24 ounces frozen dinner roll dough (Rhodes)*

1 cup packed brown sugar

1 (3.4 ounce) package cook and serve (not instant) butterscotch pudding mix

1/4 cup white sugar

2 teaspoons ground cinnamon

1/2 cup chopped walnuts

1/2 cup melted butter



1. The night or several hours before, grease and flour a 9 or 10 inch Bundt pan.

2. Mix brown sugar and pudding mix together. Mix white sugar and cinnamon together.

3. Place 12 frozen dinner rolls in pan. Sprinkle brown sugar and pudding mix over first layer of rolls. Sprinkle sugar and cinnamon mixture over the brown sugar and pudding mixture. Spread half the nuts and melted butter over first layer.

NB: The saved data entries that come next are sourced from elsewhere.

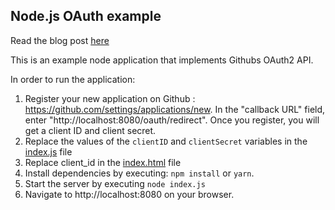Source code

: ## Node.js OAuth example

Read the blog post [here](https://www.sohamkamani.com/blog/javascript/2018-06-24-oauth-with-node-js/)

This is an example node application that implements Githubs OAuth2 API.

In order to run the application:

1. Register your new application on Github : https://github.com/settings/applications/new. In the "callback URL" field, enter "http://localhost:8080/oauth/redirect". Once you register, you will get a client ID and client secret.
2. Replace the values of the `clientID` and `clientSecret` variables in the [index.js](/index.js) file 
3. Replace client_id in the [index.html](/public/index.html) file 
4. Install dependencies by executing: `npm install` or `yarn`.
5. Start the server by executing `node index.js`
6. Navigate to http://localhost:8080 on your browser.
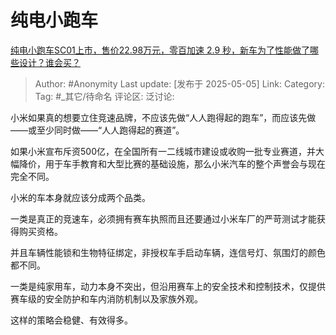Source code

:# 纯电小跑车
[纯电小跑车SC01上市，售价22.98万元，零百加速 2.9 秒，新车为了性能做了哪些设计？谁会买？](https://www.zhihu.com/question/1899774784646115918/answer/1902802778553836172)

> Author: #Anonymity
> Last update: [发布于 2025-05-05]
> Link:
> Category: 
> Tag: #_其它/待命名 
> 评论区:
> 泛讨论:

小米如果真的想要立住竞速品牌，不应该先做“人人跑得起的跑车”，而应该先做——或至少同时做——“人人跑得起的赛道”。

如果小米宣布斥资500亿，在全国所有一二线城市建设或收购一批专业赛道，并大幅降价，用于车手教育和大型比赛的基础设施，那么小米汽车的整个声誉会与现在完全不同。

小米的车本身就应该分成两个品类。

一类是真正的竞速车，必须拥有赛车执照而且还要通过小米车厂的严苛测试才能获得购买资格。

并且车辆性能锁和生物特征绑定，非授权车手启动车辆，连信号灯、氛围灯的颜色都不同。

一类是纯家用车，动力本身不突出，但沿用赛车上的安全技术和控制技术，仅提供赛车级的安全防护和车内消防机制以及家族外观。

这样的策略会稳健、有效得多。
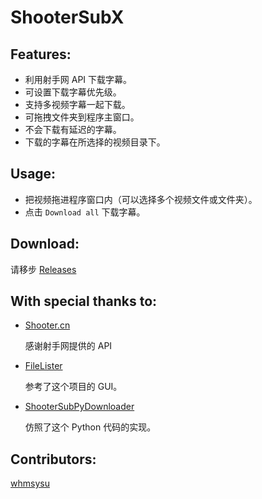 ShooterSubX
===========

## Features:

- 利用射手网 API 下载字幕。
- 可设置下载字幕优先级。
- 支持多视频字幕一起下载。
- 可拖拽文件夹到程序主窗口。
- 不会下载有延迟的字幕。
- 下载的字幕在所选择的视频目录下。

## Usage:

- 把视频拖进程序窗口内（可以选择多个视频文件或文件夹）。
- 点击 `Download all` 下载字幕。

## Download:

请移步 [Releases](https://github.com/gogozs/ShooterSubX/releases)

## With special thanks to:   
- [Shooter.cn](shooter.cn)

  感谢射手网提供的 API

- [FileLister](https://github.com/dwkns/FileLister) 

  参考了这个项目的 GUI。

- [ShooterSubPyDownloader](https://github.com/magic282/ShooterSubPyDownloader)

  仿照了这个 Python 代码的实现。

## Contributors:  

[whmsysu](https://github.com/whmsysu)


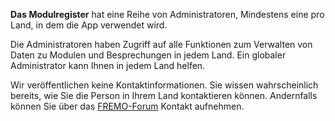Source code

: ﻿**Das Modulregister** hat eine Reihe von Administratoren,
Mindestens eine pro Land, in dem die App verwendet wird.

Die Administratoren haben Zugriff auf alle Funktionen zum Verwalten von Daten zu Modulen und Besprechungen
in jedem Land. Ein globaler Administrator kann Ihnen in jedem Land helfen.

Wir veröffentlichen keine Kontaktinformationen.
Sie wissen wahrscheinlich bereits, wie Sie die Person in Ihrem Land kontaktieren können.
Andernfalls können Sie über das [FREMO-Forum](https://forum.fremo-net.eu/) Kontakt aufnehmen.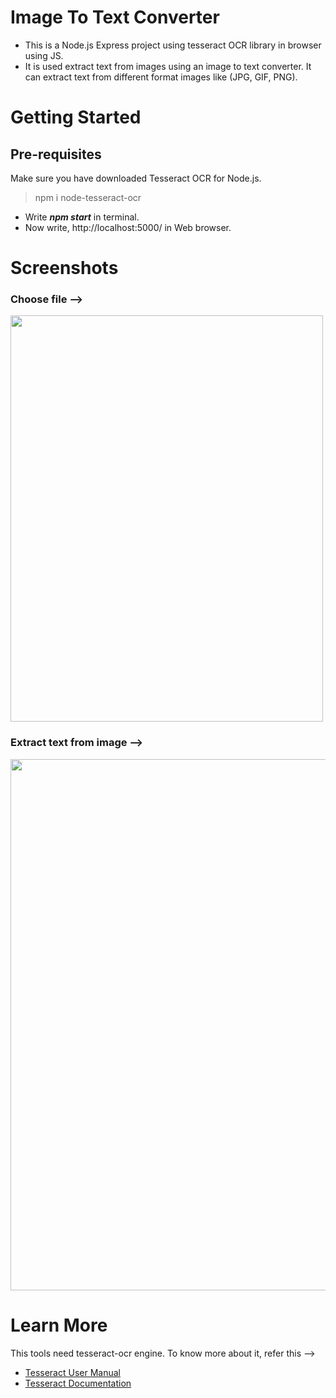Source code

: # Image To Text Converter
+ This is a Node.js Express project using tesseract OCR library in browser using JS.
+ It is used extract text from images using an image to text converter. It can extract text from different format images like (JPG, GIF, PNG).

# Getting Started
## Pre-requisites
 Make sure you have downloaded Tesseract OCR for Node.js.
 > npm i node-tesseract-ocr

+ Write ***npm start*** in terminal. 
+ Now write, http://localhost:5000/ in Web browser.

# Screenshots
### Choose file -->

<img src="https://user-images.githubusercontent.com/110801658/210664579-946601c3-1b87-4a73-ac28-18aaa580e471.png" height="650" width ="500" >

### Extract text from image -->

<img src="https://user-images.githubusercontent.com/110801658/210664312-6f34aab4-ac27-4bc9-ba66-a8ece0595bcd.png" height="850" width ="700" >

# Learn More
This tools need tesseract-ocr engine. To know more about it, refer this -->
+ [Tesseract User Manual](https://github.com/tesseract-ocr/tessdoc)
+ [Tesseract Documentation](https://tesseract-ocr.github.io/)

4. Place 12 more frozen dinner rolls in pan, creating a second layer. Repeat steps above.

5. Place on counter overnight. Do not cover (with wrap). DO cover with cutting board and books or weights stacked on top.

6. The next morning, bake in a preheated 350 degrees F (175 degrees C) oven for 30 minutes.

7. Let stand a few minute and turn pan over onto serving platter.


*This is where it all went wrong. In some areas of my life, I seem to operate with the thought more is more. As a little girl, when sending a letter, I’d send many blank pages along with the written message. The recipient is sure to feel more loved. Now, when baking, I always add more vanilla. It tastes better. I use extra pumps of moisturizer. I won’t get wrinkles. I used this same thought process making the Monkey Bread. More rolls will be better. It will be bigger, fluffier, and tastier.

Actually, more rolls are not better. The recipe has the perfect roll to goo ratio. I messed with that ratio and have learned less IS more.